• YOUR TASK
Count how many lines of the data include "process". The answer is that number and nothing else.

Data items
□ □ □ □ □ □ □

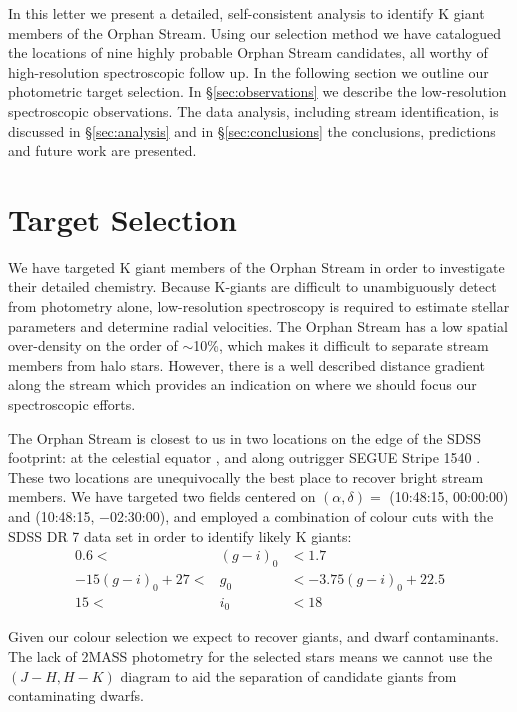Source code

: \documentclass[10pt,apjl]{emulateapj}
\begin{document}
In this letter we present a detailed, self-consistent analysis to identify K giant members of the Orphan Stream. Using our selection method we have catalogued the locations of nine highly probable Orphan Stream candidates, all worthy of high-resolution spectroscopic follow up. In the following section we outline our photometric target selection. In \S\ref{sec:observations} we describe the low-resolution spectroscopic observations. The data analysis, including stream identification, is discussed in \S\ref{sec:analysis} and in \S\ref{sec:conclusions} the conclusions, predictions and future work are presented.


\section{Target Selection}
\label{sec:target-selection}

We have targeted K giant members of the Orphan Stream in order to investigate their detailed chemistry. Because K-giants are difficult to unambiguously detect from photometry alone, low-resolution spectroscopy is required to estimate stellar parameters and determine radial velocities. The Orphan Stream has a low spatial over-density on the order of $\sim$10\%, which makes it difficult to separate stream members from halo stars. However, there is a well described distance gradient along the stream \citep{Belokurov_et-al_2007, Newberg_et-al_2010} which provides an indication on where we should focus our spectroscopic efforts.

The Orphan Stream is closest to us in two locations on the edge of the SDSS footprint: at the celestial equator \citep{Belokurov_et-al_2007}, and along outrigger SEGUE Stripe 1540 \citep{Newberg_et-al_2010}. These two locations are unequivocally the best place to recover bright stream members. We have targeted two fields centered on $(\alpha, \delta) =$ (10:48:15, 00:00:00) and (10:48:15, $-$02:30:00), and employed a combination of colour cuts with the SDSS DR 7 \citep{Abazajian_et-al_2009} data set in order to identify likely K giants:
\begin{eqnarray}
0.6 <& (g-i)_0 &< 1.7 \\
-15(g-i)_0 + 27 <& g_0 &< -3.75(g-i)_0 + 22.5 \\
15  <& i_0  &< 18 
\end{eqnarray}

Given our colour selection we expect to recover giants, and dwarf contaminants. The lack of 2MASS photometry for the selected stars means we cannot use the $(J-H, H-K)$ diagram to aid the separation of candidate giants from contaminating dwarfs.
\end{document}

□ □ □ □ □ □ □

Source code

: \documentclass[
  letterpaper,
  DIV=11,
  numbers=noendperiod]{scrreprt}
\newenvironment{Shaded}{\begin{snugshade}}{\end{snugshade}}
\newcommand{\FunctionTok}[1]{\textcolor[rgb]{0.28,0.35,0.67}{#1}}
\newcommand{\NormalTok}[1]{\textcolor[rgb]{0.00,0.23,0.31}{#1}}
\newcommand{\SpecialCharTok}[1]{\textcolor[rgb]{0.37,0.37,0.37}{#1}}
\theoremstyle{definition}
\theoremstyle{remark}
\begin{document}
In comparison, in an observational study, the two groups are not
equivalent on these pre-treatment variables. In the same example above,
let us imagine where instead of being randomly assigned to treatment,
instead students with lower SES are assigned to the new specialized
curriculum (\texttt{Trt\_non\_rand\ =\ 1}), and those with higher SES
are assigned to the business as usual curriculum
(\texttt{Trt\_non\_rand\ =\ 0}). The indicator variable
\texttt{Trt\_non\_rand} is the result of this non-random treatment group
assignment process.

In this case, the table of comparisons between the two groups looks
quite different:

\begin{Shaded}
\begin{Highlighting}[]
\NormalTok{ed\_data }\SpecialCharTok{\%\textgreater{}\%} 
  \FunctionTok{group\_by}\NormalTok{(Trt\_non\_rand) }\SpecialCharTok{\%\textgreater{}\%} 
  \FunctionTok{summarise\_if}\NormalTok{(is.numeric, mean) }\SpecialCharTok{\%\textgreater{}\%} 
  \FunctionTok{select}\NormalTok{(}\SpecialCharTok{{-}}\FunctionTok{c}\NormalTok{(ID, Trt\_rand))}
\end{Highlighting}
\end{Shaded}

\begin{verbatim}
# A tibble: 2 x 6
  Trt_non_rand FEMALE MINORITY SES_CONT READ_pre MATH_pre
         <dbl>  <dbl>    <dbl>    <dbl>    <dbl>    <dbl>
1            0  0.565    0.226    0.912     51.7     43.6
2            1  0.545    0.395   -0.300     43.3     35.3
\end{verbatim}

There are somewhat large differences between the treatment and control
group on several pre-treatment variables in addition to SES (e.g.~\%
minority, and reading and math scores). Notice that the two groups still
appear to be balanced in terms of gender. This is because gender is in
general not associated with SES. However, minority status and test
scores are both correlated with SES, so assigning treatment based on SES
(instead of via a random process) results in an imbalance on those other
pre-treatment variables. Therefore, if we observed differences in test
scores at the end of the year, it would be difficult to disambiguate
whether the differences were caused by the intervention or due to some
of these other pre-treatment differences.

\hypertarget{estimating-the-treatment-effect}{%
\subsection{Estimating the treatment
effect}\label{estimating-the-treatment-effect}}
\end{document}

□ □ □ □ □ □ □

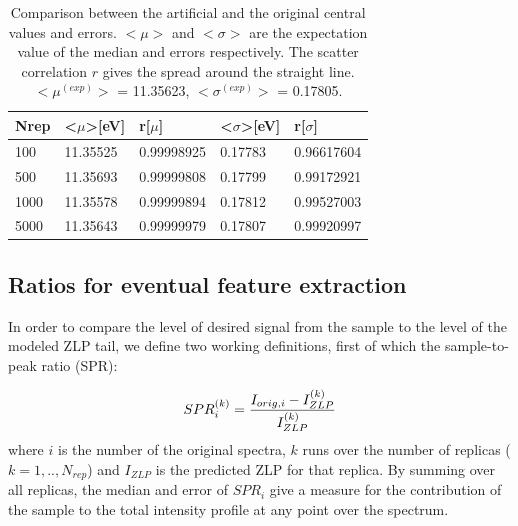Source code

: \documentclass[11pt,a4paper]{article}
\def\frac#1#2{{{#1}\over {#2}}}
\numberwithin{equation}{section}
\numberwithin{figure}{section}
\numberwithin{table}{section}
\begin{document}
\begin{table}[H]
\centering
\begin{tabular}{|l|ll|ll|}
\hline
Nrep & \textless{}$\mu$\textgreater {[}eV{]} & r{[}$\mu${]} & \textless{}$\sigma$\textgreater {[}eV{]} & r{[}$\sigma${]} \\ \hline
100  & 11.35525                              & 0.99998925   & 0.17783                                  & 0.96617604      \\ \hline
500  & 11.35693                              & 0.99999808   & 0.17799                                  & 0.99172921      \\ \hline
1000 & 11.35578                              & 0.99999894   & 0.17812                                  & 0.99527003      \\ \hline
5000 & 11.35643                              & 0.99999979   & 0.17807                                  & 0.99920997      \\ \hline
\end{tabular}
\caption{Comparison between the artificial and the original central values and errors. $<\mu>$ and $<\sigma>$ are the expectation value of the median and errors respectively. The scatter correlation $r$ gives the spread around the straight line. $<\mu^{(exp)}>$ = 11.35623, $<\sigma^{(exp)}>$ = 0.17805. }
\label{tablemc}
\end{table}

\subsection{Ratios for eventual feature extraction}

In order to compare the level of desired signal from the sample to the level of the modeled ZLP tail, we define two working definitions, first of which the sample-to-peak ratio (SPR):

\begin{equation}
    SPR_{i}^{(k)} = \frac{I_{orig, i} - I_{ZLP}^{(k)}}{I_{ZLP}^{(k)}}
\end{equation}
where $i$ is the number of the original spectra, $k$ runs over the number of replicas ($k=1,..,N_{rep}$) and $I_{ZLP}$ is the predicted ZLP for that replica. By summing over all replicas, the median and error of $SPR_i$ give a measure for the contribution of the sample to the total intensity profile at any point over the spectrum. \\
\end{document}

□ □ □ □ □ □ □

• ANSWER TO THIS EXERCISE
2